For over a half-century, there have been calls to modernize how Vermont administers the management of wildlife — by law a public asset that must be managed to serve the public.
With the necessity of having to choose a new commissioner for the Vermont Fish & Wildlife Department, Gov. Phil Scott is at a crossroads. Does he choose a commissioner to keep the department in cruise-control mode or does he choose a commissioner charged with bringing the department into the 21st century?
Never have the calls for modernizing the fish and wildlife departments been greater, nor has the need. The calls come from the top leaders in the wildlife profession, from the organization that represents the interests of state fish and wildlife agencies (Association of Fish and Wildlife Agencies) in its call for departments to “transform,” from Vermonters as indicated in results from the respected Vermonter Poll that show broad public opposition to many wildlife policies, and even from the majority of staff at fish and wildlife who indicate management is not doing enough to address change, as a Colorado State University survey shows.
That same survey showed that the majority of staff identify with a traditionalist/domination stance over wildlife, in that it is there to be utilized. That compares with the greatest block of Vermonters identifying as mutualists — that is, an orientation that seeks to live with wildlife.
Vermont Fish & Wildlife management is hiring staff to ensure they identify with management’s outlook of license holders — license sales peaked in the mid-1970s — being the priority audience to serve, rather than reflecting the values that the majority of citizens hold.
Add to this, we have nearly 1,000 species in the state that have been identified as species in greatest conservation need. The imperative to make a bold decision has never been greater.
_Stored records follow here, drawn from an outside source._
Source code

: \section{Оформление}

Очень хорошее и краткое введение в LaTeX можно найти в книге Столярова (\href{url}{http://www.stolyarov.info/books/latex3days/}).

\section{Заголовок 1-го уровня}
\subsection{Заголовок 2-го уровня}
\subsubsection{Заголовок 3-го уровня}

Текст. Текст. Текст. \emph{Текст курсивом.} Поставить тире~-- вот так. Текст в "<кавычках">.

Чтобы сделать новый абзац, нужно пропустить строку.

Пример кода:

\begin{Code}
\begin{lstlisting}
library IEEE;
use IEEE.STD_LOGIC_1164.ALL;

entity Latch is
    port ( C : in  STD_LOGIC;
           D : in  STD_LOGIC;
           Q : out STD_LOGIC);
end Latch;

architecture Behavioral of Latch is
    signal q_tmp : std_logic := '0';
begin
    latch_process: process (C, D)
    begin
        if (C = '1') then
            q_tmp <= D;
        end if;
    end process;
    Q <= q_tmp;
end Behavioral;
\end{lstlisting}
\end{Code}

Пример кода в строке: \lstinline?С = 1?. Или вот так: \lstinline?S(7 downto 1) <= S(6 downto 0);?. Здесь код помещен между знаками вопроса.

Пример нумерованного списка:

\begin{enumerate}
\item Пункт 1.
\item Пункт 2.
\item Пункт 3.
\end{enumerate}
The Association of Fish and Wildlife Agencies’ recent report titled “The Future of America’s Fish and Wildlife” reached two conclusions, one on funding and the other on the state of agencies.
On agencies, the report stated, “… agencies will need to transform their structures, operations and cultures to meet the changing expectations of their customers. If state fish and wildlife agencies fail to adapt, their ability to manage fish and wildlife will be hindered and their public and political support compromised.”
Elections have consequences and the governor gets to choose the path forward. Does he kick the can down the trail for a new governor to address the systemic issues or does he heed the chorus of calls pointing to the urgent need for change? Does he choose a commissioner who will begin to transform the department and close the chasm between the department and the cultural and ecological landscape before it?
No starker test exists of the governor’s vision for this state and for its stewardship of its natural assets. Is his north star trapped by the past or could it be focused on the urgent present and future challenges of this department?
This commentary is by Walter Medwid, a resident of Derby and a member of the advisory board of the Vermont Wildlife Coalition.